(Records for this task)
◇ ◇ ◇
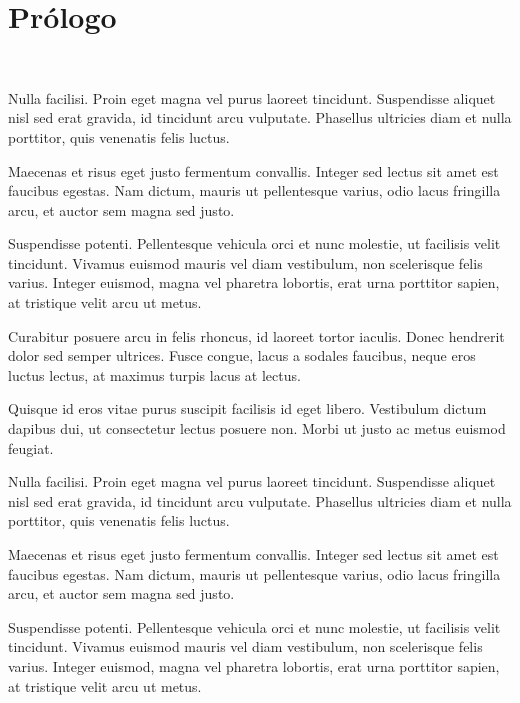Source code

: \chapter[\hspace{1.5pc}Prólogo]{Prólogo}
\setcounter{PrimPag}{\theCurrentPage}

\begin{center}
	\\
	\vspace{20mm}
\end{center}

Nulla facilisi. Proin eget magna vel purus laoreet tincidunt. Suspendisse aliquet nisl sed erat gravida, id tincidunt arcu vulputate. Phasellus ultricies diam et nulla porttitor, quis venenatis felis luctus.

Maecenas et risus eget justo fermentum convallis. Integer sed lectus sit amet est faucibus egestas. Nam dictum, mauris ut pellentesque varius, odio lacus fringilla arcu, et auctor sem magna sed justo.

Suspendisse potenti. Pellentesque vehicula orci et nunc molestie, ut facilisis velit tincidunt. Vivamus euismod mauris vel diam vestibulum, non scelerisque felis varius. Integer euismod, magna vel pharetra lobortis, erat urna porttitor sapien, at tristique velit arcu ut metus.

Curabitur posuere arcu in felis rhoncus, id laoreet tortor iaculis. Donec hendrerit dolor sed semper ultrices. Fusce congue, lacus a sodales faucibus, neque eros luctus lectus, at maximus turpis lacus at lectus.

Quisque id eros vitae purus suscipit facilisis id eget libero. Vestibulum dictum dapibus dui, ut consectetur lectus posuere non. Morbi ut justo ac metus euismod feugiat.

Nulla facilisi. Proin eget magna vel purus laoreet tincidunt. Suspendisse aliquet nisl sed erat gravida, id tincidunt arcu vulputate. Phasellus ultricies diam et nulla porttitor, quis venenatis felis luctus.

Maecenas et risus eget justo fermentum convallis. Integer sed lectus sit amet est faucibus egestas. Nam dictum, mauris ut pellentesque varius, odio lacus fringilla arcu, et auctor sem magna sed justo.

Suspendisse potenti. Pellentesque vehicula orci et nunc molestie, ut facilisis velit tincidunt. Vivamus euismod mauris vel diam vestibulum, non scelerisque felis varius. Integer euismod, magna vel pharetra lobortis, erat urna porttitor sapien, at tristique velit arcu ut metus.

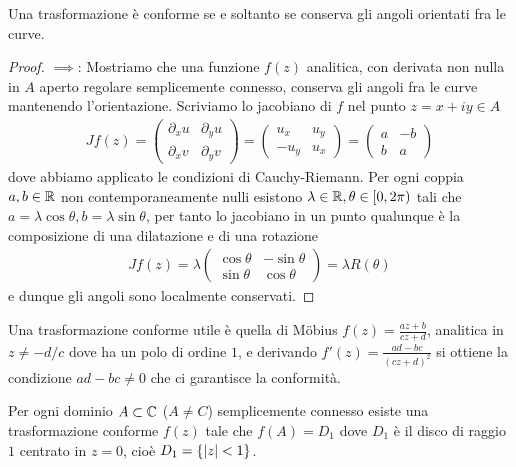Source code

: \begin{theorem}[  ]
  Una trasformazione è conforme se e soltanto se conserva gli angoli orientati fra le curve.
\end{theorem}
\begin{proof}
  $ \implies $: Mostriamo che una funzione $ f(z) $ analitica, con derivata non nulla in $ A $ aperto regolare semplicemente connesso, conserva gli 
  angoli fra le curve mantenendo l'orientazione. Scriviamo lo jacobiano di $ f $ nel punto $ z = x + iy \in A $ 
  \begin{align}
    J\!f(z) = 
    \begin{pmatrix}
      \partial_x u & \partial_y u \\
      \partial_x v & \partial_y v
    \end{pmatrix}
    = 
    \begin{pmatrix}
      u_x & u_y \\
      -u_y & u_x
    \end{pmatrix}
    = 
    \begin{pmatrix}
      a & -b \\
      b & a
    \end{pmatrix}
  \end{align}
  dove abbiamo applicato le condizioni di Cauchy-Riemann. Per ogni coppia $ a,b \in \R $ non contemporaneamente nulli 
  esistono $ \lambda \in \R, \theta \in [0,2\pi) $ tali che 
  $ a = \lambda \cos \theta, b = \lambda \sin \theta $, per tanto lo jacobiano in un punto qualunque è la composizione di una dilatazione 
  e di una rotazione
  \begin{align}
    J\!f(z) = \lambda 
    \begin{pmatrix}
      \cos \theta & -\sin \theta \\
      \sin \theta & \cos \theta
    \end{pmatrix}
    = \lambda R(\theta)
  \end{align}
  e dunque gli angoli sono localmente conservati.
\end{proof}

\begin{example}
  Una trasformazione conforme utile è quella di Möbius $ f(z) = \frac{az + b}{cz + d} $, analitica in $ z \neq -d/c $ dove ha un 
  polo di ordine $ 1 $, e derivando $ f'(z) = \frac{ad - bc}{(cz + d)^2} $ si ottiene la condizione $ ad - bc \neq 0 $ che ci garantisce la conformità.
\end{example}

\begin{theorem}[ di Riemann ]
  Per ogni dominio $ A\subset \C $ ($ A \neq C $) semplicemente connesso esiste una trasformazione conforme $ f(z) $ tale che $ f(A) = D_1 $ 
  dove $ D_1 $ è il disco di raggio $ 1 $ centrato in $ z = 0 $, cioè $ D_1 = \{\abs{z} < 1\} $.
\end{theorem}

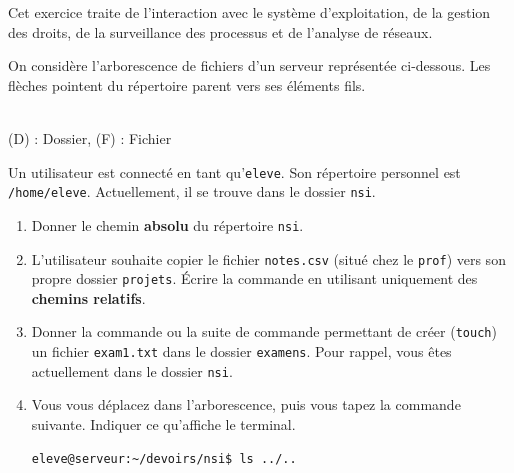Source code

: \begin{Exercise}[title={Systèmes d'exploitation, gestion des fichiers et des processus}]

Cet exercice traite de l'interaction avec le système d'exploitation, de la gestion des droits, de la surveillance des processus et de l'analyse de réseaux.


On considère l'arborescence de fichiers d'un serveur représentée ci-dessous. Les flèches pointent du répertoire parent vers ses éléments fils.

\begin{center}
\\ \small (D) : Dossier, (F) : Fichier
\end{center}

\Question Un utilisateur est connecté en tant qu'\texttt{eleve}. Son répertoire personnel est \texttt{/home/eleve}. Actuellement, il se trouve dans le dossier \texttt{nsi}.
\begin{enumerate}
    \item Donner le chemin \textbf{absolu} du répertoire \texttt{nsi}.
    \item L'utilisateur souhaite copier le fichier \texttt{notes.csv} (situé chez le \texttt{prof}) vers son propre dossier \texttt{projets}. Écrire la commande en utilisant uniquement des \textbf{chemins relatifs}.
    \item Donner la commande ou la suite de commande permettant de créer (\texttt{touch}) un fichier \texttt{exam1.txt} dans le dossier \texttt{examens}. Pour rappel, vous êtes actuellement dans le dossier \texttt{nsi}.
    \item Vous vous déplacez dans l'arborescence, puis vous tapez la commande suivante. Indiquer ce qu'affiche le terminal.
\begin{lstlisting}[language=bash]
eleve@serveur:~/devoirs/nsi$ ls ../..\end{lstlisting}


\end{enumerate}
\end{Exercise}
◇ ◇ ◇
Repeat the records word for word. Any picture in them should be left out.

(Solved exercise)
Source code

: \chapter[\hspace{1.5pc}Prólogo]{Prólogo}
\setcounter{PrimPag}{\theCurrentPage}

\begin{center}
	\\
	\vspace{20mm}
\end{center}

Nulla facilisi. Proin eget magna vel purus laoreet tincidunt. Suspendisse aliquet nisl sed erat gravida, id tincidunt arcu vulputate. Phasellus ultricies diam et nulla porttitor, quis venenatis felis luctus.

Maecenas et risus eget justo fermentum convallis. Integer sed lectus sit amet est faucibus egestas. Nam dictum, mauris ut pellentesque varius, odio lacus fringilla arcu, et auctor sem magna sed justo.

Suspendisse potenti. Pellentesque vehicula orci et nunc molestie, ut facilisis velit tincidunt. Vivamus euismod mauris vel diam vestibulum, non scelerisque felis varius. Integer euismod, magna vel pharetra lobortis, erat urna porttitor sapien, at tristique velit arcu ut metus.

Curabitur posuere arcu in felis rhoncus, id laoreet tortor iaculis. Donec hendrerit dolor sed semper ultrices. Fusce congue, lacus a sodales faucibus, neque eros luctus lectus, at maximus turpis lacus at lectus.

Quisque id eros vitae purus suscipit facilisis id eget libero. Vestibulum dictum dapibus dui, ut consectetur lectus posuere non. Morbi ut justo ac metus euismod feugiat.

Nulla facilisi. Proin eget magna vel purus laoreet tincidunt. Suspendisse aliquet nisl sed erat gravida, id tincidunt arcu vulputate. Phasellus ultricies diam et nulla porttitor, quis venenatis felis luctus.

Maecenas et risus eget justo fermentum convallis. Integer sed lectus sit amet est faucibus egestas. Nam dictum, mauris ut pellentesque varius, odio lacus fringilla arcu, et auctor sem magna sed justo.

Suspendisse potenti. Pellentesque vehicula orci et nunc molestie, ut facilisis velit tincidunt. Vivamus euismod mauris vel diam vestibulum, non scelerisque felis varius. Integer euismod, magna vel pharetra lobortis, erat urna porttitor sapien, at tristique velit arcu ut metus.

Source code

: \begin{theorem}[  ]
  Una trasformazione è conforme se e soltanto se conserva gli angoli orientati fra le curve.
\end{theorem}
\begin{proof}
  $ \implies $: Mostriamo che una funzione $ f(z) $ analitica, con derivata non nulla in $ A $ aperto regolare semplicemente connesso, conserva gli 
  angoli fra le curve mantenendo l'orientazione. Scriviamo lo jacobiano di $ f $ nel punto $ z = x + iy \in A $ 
  \begin{align}
    J\!f(z) = 
    \begin{pmatrix}
      \partial_x u & \partial_y u \\
      \partial_x v & \partial_y v
    \end{pmatrix}
    = 
    \begin{pmatrix}
      u_x & u_y \\
      -u_y & u_x
    \end{pmatrix}
    = 
    \begin{pmatrix}
      a & -b \\
      b & a
    \end{pmatrix}
  \end{align}
  dove abbiamo applicato le condizioni di Cauchy-Riemann. Per ogni coppia $ a,b \in \R $ non contemporaneamente nulli 
  esistono $ \lambda \in \R, \theta \in [0,2\pi) $ tali che 
  $ a = \lambda \cos \theta, b = \lambda \sin \theta $, per tanto lo jacobiano in un punto qualunque è la composizione di una dilatazione 
  e di una rotazione
  \begin{align}
    J\!f(z) = \lambda 
    \begin{pmatrix}
      \cos \theta & -\sin \theta \\
      \sin \theta & \cos \theta
    \end{pmatrix}
    = \lambda R(\theta)
  \end{align}
  e dunque gli angoli sono localmente conservati.
\end{proof}

\begin{example}
  Una trasformazione conforme utile è quella di Möbius $ f(z) = \frac{az + b}{cz + d} $, analitica in $ z \neq -d/c $ dove ha un 
  polo di ordine $ 1 $, e derivando $ f'(z) = \frac{ad - bc}{(cz + d)^2} $ si ottiene la condizione $ ad - bc \neq 0 $ che ci garantisce la conformità.
\end{example}

\begin{theorem}[ di Riemann ]
  Per ogni dominio $ A\subset \C $ ($ A \neq C $) semplicemente connesso esiste una trasformazione conforme $ f(z) $ tale che $ f(A) = D_1 $ 
  dove $ D_1 $ è il disco di raggio $ 1 $ centrato in $ z = 0 $, cioè $ D_1 = \{\abs{z} < 1\} $.
\end{theorem}

Source code

: \begin{Exercise}[title={Systèmes d'exploitation, gestion des fichiers et des processus}]

Cet exercice traite de l'interaction avec le système d'exploitation, de la gestion des droits, de la surveillance des processus et de l'analyse de réseaux.


On considère l'arborescence de fichiers d'un serveur représentée ci-dessous. Les flèches pointent du répertoire parent vers ses éléments fils.

\begin{center}
\\ \small (D) : Dossier, (F) : Fichier
\end{center}

\Question Un utilisateur est connecté en tant qu'\texttt{eleve}. Son répertoire personnel est \texttt{/home/eleve}. Actuellement, il se trouve dans le dossier \texttt{nsi}.
\begin{enumerate}
    \item Donner le chemin \textbf{absolu} du répertoire \texttt{nsi}.
    \item L'utilisateur souhaite copier le fichier \texttt{notes.csv} (situé chez le \texttt{prof}) vers son propre dossier \texttt{projets}. Écrire la commande en utilisant uniquement des \textbf{chemins relatifs}.
    \item Donner la commande ou la suite de commande permettant de créer (\texttt{touch}) un fichier \texttt{exam1.txt} dans le dossier \texttt{examens}. Pour rappel, vous êtes actuellement dans le dossier \texttt{nsi}.
    \item Vous vous déplacez dans l'arborescence, puis vous tapez la commande suivante. Indiquer ce qu'affiche le terminal.
\begin{lstlisting}[language=bash]
eleve@serveur:~/devoirs/nsi$ ls ../..\end{lstlisting}


\end{enumerate}
\end{Exercise}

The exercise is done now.